Your answer should be the exact lines of the data below from the one containing "Kelas yang digunakan" through the one containing "Parameter: nama dari"; please include nothing else.

### RECORDS

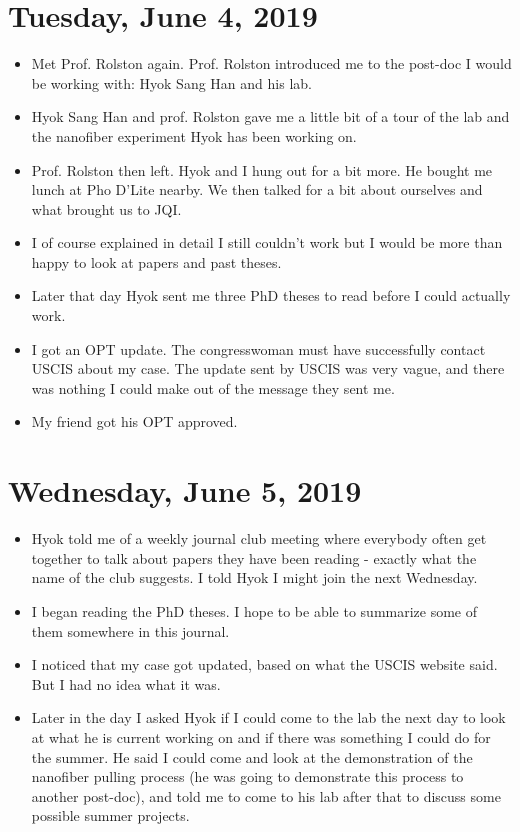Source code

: \documentclass{report}
\theoremstyle{definition}
\begin{document}
\section{Tuesday, June 4, 2019}

\begin{itemize}
	\item Met Prof. Rolston again. Prof. Rolston introduced me to the post-doc I would be working with: Hyok Sang Han and his lab.
	\item Hyok Sang Han and prof. Rolston gave me a little bit of a tour of the lab and the nanofiber experiment Hyok has been working on. 
	\item Prof. Rolston then left. Hyok and I hung out for a bit more. He bought me lunch at Pho D'Lite nearby. We then talked for a bit about ourselves and what brought us to JQI.
	\item I of course explained in detail I still couldn't work but I would be more than happy to look at papers and past theses.
	\item Later that day Hyok sent me three PhD theses to read before I could actually work. 
	\item I got an OPT update. The congresswoman must have successfully contact USCIS about my case. The update sent by USCIS was very vague, and there was nothing I could make out of the message they sent me. 
	\item My friend got his OPT approved.
\end{itemize}





\section{Wednesday, June 5, 2019}
\begin{itemize}
	\item Hyok told me of a weekly journal club meeting where everybody often get together to talk about papers they have been reading - exactly what the name of the club suggests. I told Hyok I might join the next Wednesday.
	\item I began reading the PhD theses. I hope to be able to summarize some of them somewhere in this journal.
	\item I noticed that my case got updated, based on what the USCIS website said. But I had no idea what it was.  
	\item Later in the day I asked Hyok if I could come to the lab the next day to look at what he is current working on and if there was something I could do for the summer. He said I could come and look at the demonstration of the nanofiber pulling process (he was going to demonstrate this process to another post-doc), and told me to come to his lab after that to discuss some possible summer projects. 
\end{itemize}
\end{document}
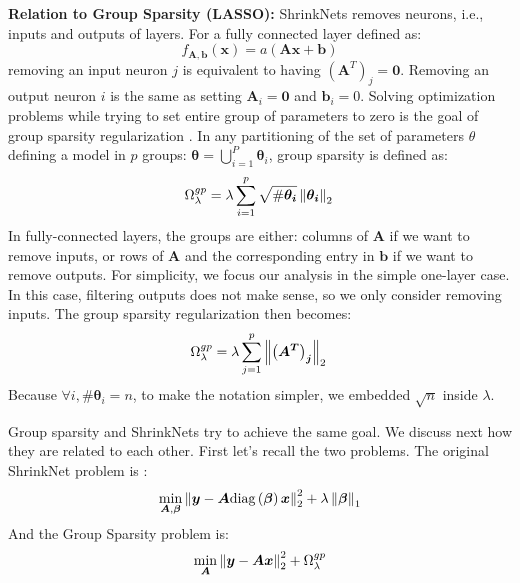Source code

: \noindent\textbf{Relation to Group Sparsity (LASSO): } ShrinkNets removes neurons,
i.e., inputs and outputs of layers. For a fully connected layer defined as:
%
\begin{equation} \label{fully_connected}
  f_{\bm{A}, \bm{b}}(\bm{x})=a(\bm{Ax + b})
\end{equation}
%
removing an input neuron $j$ is equivalent to having $\left(\bm{A}^T\right)_j =
\bm{0}$. Removing an output neuron $i$ is the same as setting $\bm{A}_i = \bm{0}$
and $\bm{b}_i = 0$. Solving optimization problems while trying to set entire
group of parameters to zero is the goal of group sparsity regularization
\cite{XXX}. In  any partitioning of the set of parameters $\theta$ defining a model in $p$
groups: $\bm{\theta} = \bigcup_{i=1}^P \bm{\theta}_i$, group sparsity is defined as: 
%
\begin{equation}
  \Omega_\lambda^{gp} = \lambda \sum_{i=1}^p \sqrt{\#\bm{\theta_i}} \left\lVert\bm{\theta_i}\right\rVert_2 \\
\end{equation}
%
In fully-connected layers, the groups are either: columns of
$\bm{A}$ if we want to remove inputs, or rows of $\bm{A}$ and the corresponding
entry in $\bm{b}$ if we want to remove outputs. For simplicity, we focus
our analysis in the simple one-layer case. In this case, filtering outputs does
not make sense, so we only consider removing inputs. The
group sparsity regularization then becomes:
%
\begin{equation} \label{group_sparsity_regularization}
  \Omega_\lambda^{gp} = \lambda \sum_{j=1}^p \left\lVert\bm{\left(A^T\right)_j}\right\rVert_2 \\
\end{equation}
%
Because $\forall i, \#\bm{\theta}_i = n$, to make the notation simpler, we
embedded $\sqrt{n}$ inside $\lambda$.

Group sparsity and ShrinkNets try to achieve the same goal. We discuss next how
they are related to each other. First let's recall the two problems. The
original ShrinkNet problem is :
%
\begin{equation}
  \min_{\bm{A}, \bm{\beta}} \left\lVert\bm{y} - \bm{A}\text{diag}\left(\bm{\beta}\right)\bm{x}\right\rVert_2^2 + \lambda \left\lVert\bm{\beta}\right\rVert_1
\end{equation}
%
And the Group Sparsity problem is:
%
\begin{equation}
  \min_{\bm{A}} \left\lVert\bm{y} - \bm{A}\bm{x}\right\rVert_2^2 + \Omega_\lambda^{gp}
\end{equation}
%

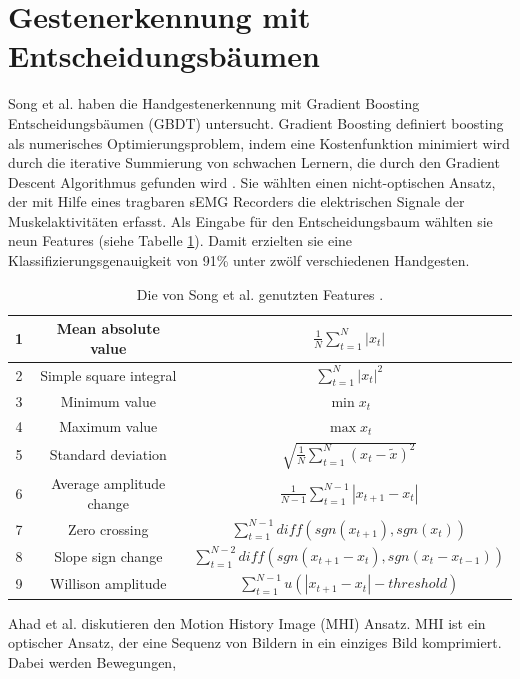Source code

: \section{Gestenerkennung mit Entscheidungsbäumen}
\label{sec:sota_misc}
Song et al. \cite{song2019design} haben die Handgestenerkennung mit Gradient Boosting Entscheidungsbäumen (GBDT) untersucht. Gradient Boosting definiert boosting als numerisches Optimierungsproblem,
indem eine Kostenfunktion minimiert wird durch die iterative Summierung von schwachen Lernern, die durch den Gradient Descent Algorithmus gefunden wird \cite{friedman1999greedy}. Sie wählten einen nicht-optischen
Ansatz, der mit Hilfe eines tragbaren sEMG Recorders die elektrischen Signale der Muskelaktivitäten erfasst. Als Eingabe für den Entscheidungsbaum wählten sie neun Features (siehe Tabelle \ref{tab:songFeatures}).
Damit erzielten sie eine Klassifizierungsgenauigkeit von 91\% unter zwölf verschiedenen Handgesten.
\begin{table}[h!]
    \centering
    \begin{tabular}{ c | c | c }
        \hline
        \hline
        1 & Mean absolute value & $\frac{1}{N}\sum^N_{t=1} |x_t|$ \\\hline
        2 & Simple square integral & $\sum^N_{t=1} |x_t|^2$ \\\hline
        3 & Minimum value & $\min x_t$ \\\hline
        4 & Maximum value & $\max x_t$ \\\hline
        5 & Standard deviation & $\sqrt{\frac{1}{N}\sum^N_{t=1}(x_t - \tilde{x})^2}$ \\\hline
        6 & Average amplitude change & $\frac{1}{N-1}\sum^{N-1}_{t=1} |x_{t + 1} - x_t|$ \\\hline
        7 & Zero crossing & $\sum^{N-1}_{t=1}diff(sgn(x_{t+1}),sgn(x_t))$ \\\hline
        8 & Slope sign change & $\sum^{N-2}_{t=1}diff(sgn(x_{t+1} - x_t),sgn(x_t - x_{t - 1}))$ \\\hline
        9 & Willison amplitude & $\sum^{N-1}_{t=1}u(|x_{t+1} - x_t| - threshold)$ \\
        \hline
        \hline
    \end{tabular}
    \caption{Die von Song et al. genutzten Features \cite{song2019design}.}
    \label{tab:songFeatures}
\end{table}
\newline
\newline
Ahad et al. \cite{ahad2012motion} diskutieren den Motion History Image (MHI) Ansatz. MHI ist ein optischer Ansatz, der eine Sequenz von Bildern in ein einziges Bild komprimiert. Dabei werden Bewegungen,
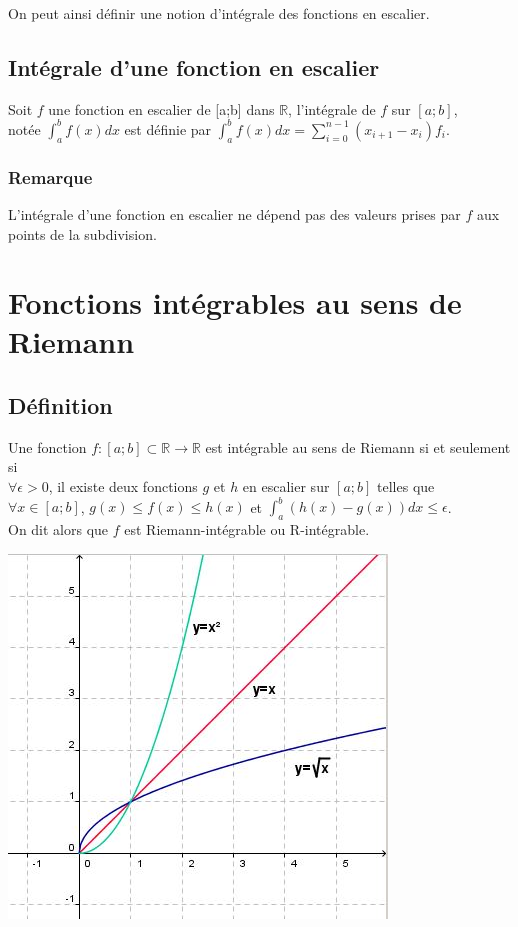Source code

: \documentclass[a4paper,10pt]{book} %
\newcommand{\R}{\mathbb{R}}
\begin{document}
On peut ainsi définir une notion d'intégrale des fonctions en escalier.

\subsection{Intégrale d'une fonction en escalier}
Soit $f$ une fonction en escalier de [a;b] dans $\R$, l'intégrale de $f$ sur $[a;b]$,\\
notée $\displaystyle \int_{a}^{b}f(x)dx$ est définie par $\displaystyle\int_{a}^{b}f(x)dx=\sum\limits_{i=0}^{n-1} (x_{i+1}-x_i)f_i$.

\subsubsection{Remarque}
L'intégrale d'une fonction en escalier ne dépend pas des valeurs prises par $f$ aux points de la subdivision.

\section{Fonctions intégrables au sens de Riemann}
\subsection{Définition}
Une fonction $f: [a;b]\subset \R\rightarrow \R$ est intégrable au sens de Riemann si et seulement si\\
$\forall \epsilon >0$, il existe deux fonctions $g$ et $h$ en escalier sur $[a;b]$ telles que\\
$\forall x\in [a;b]$, $g(x)\leq f(x)\leq h(x)$ et $\displaystyle\int_{a}^{b} (h(x)-g(x))dx\leq \epsilon$.\\

On dit alors que $f$ est Riemann-intégrable ou R-intégrable.

\begin{center} \includegraphics[scale=0.75]{images/002.png} \end{center}
\end{document}

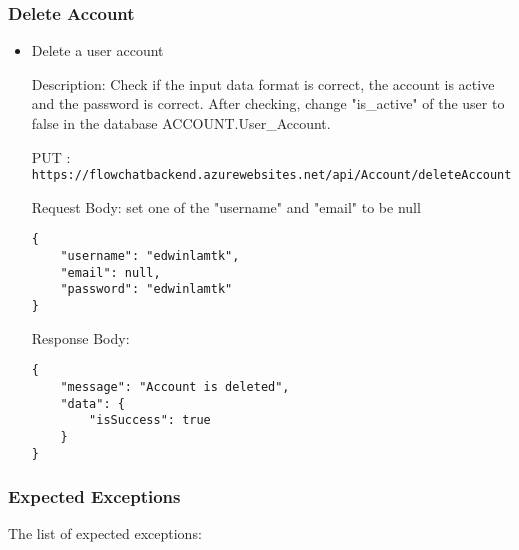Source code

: \documentclass[11pt, a4paper]{article}
\begin{document}
\subsubsection{Delete Account}
\begin{itemize}
\item Delete a user account

Description: Check if the input data format is correct, the account is active and the password is correct. After checking, change "is\_active" of the user to false in the
database ACCOUNT.User\_Account.

PUT :  \texttt{https://flowchatbackend.azurewebsites.net/api/Account/deleteAccount}
    
Request Body: set one of the "username" and "email" to be null
    \begin{lstlisting}[breaklines=true, frame=single]
{
    "username": "edwinlamtk",
    "email": null,
    "password": "edwinlamtk"
}
    \end{lstlisting}

    Response Body:
    \begin{lstlisting}[breaklines=true, frame=single]
{
    "message": "Account is deleted",
    "data": {
        "isSuccess": true
    }
}
    \end{lstlisting}

\end{itemize}

\subsubsection{Expected Exceptions}
The list of expected exceptions: \\
\end{document}
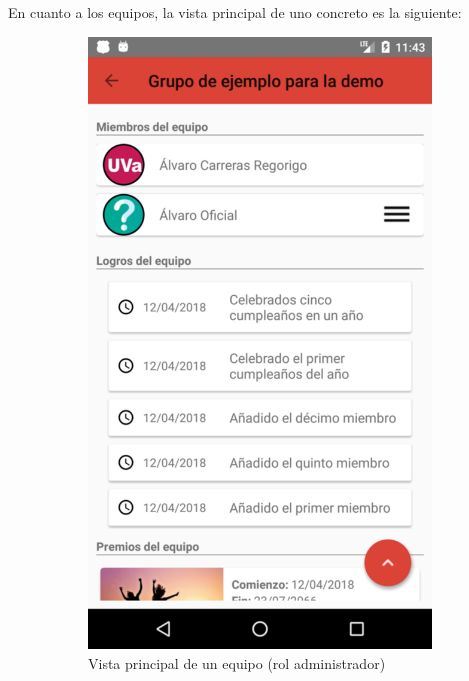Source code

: \documentclass[twoside]{report}
\begin{document}
En cuanto a los equipos, la vista principal de uno concreto es la siguiente:
\begin{figure}[H]
\begin{center}
	\begin{subfigure}[t]{.3\linewidth}
		\includegraphics[scale=0.2]{images/userguide/14.png}
		\caption{Vista principal de un equipo (rol administrador)}
	\end{subfigure}\hspace{2mm}%
	\begin{subfigure}[t]{.3\linewidth}

\end{subfigure}
\end{center}
\end{figure}
\end{document}
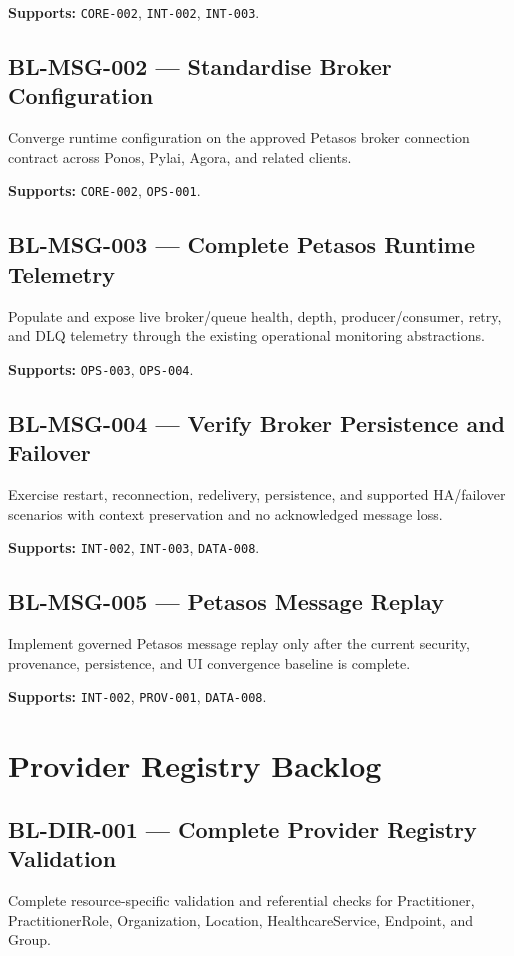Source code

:\textbf{Supports:} \texttt{CORE-002}, \texttt{INT-002}, \texttt{INT-003}.

\subsection{BL-MSG-002 --- Standardise Broker Configuration}
Converge runtime configuration on the approved Petasos broker connection contract across Ponos, Pylai, Agora, and related clients.

\textbf{Supports:} \texttt{CORE-002}, \texttt{OPS-001}.

\subsection{BL-MSG-003 --- Complete Petasos Runtime Telemetry}
Populate and expose live broker/queue health, depth, producer/consumer, retry, and DLQ telemetry through the existing operational monitoring abstractions.

\textbf{Supports:} \texttt{OPS-003}, \texttt{OPS-004}.

\subsection{BL-MSG-004 --- Verify Broker Persistence and Failover}
Exercise restart, reconnection, redelivery, persistence, and supported HA/failover scenarios with context preservation and no acknowledged message loss.

\textbf{Supports:} \texttt{INT-002}, \texttt{INT-003}, \texttt{DATA-008}.

\subsection{BL-MSG-005 --- Petasos Message Replay}
Implement governed Petasos message replay only after the current security, provenance, persistence, and UI convergence baseline is complete.

\textbf{Supports:} \texttt{INT-002}, \texttt{PROV-001}, \texttt{DATA-008}.

\section{Provider Registry Backlog}

\subsection{BL-DIR-001 --- Complete Provider Registry Validation}
Complete resource-specific validation and referential checks for Practitioner, PractitionerRole, Organization, Location, HealthcareService, Endpoint, and Group.

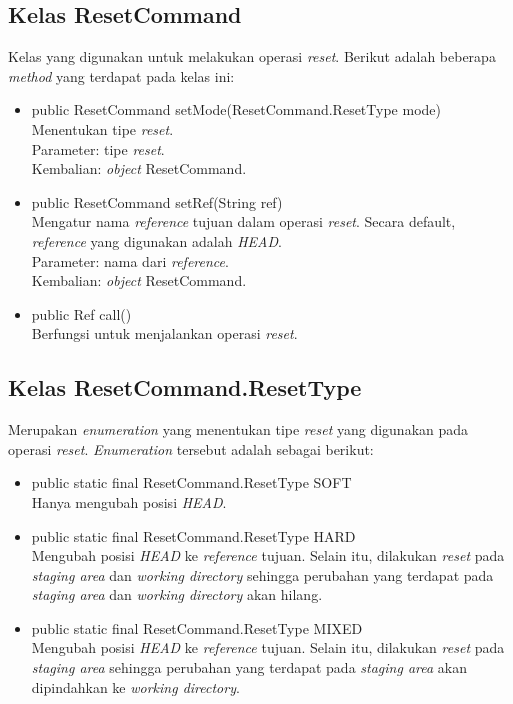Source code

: \subsection{Kelas ResetCommand}
\label{subsec:resetcommand}
Kelas yang digunakan untuk melakukan operasi \textit{reset}.
Berikut adalah beberapa \textit{method} yang terdapat pada kelas ini:
\begin{itemize}
\item public ResetCommand setMode(ResetCommand.ResetType mode)\\
Menentukan tipe \textit{reset}.\\ 
Parameter: tipe \textit{reset}.\\
Kembalian: \textit{object} ResetCommand.
\item public ResetCommand setRef(String ref)\\
Mengatur nama \textit{reference} tujuan dalam operasi \textit{reset}. Secara default, \textit{reference} yang digunakan adalah \textit{HEAD}.\\
Parameter: nama dari \textit{reference}.\\
Kembalian: \textit{object} ResetCommand.
\item public Ref call()\\
Berfungsi untuk menjalankan operasi \textit{reset}.\\
\end{itemize}

\subsection{Kelas ResetCommand.ResetType}
\label{subsec:resettype}
Merupakan \textit{enumeration} yang menentukan tipe \textit{reset} yang digunakan pada operasi \textit{reset}.
\textit{Enumeration} tersebut adalah sebagai berikut:
\begin{itemize}
\item public static final ResetCommand.ResetType SOFT\\
Hanya mengubah posisi \textit{HEAD}. 


\item public static final ResetCommand.ResetType HARD\\
Mengubah posisi \textit{HEAD} ke \textit{reference} tujuan. Selain itu, dilakukan \textit{reset} pada \textit{staging area} dan \textit{working directory} sehingga perubahan yang terdapat pada \textit{staging area} dan \textit{working directory} akan hilang.


\item public static final ResetCommand.ResetType MIXED\\
Mengubah posisi \textit{HEAD} ke \textit{reference} tujuan. Selain itu, dilakukan \textit{reset} pada \textit{staging area} sehingga perubahan yang terdapat pada \textit{staging area} akan dipindahkan ke \textit{working directory}. 
\end{itemize}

######

● RESPONSE BOX:
Kelas yang digunakan untuk melakukan operasi \textit{reset}.
Berikut adalah beberapa \textit{method} yang terdapat pada kelas ini:
\begin{itemize}
\item public ResetCommand setMode(ResetCommand.ResetType mode)\\
Menentukan tipe \textit{reset}.\\ 
Parameter: tipe \textit{reset}.\\
Kembalian: \textit{object} ResetCommand.
\item public ResetCommand setRef(String ref)\\
Mengatur nama \textit{reference} tujuan dalam operasi \textit{reset}. Secara default, \textit{reference} yang digunakan adalah \textit{HEAD}.\\
Parameter: nama dari \textit{reference}.\\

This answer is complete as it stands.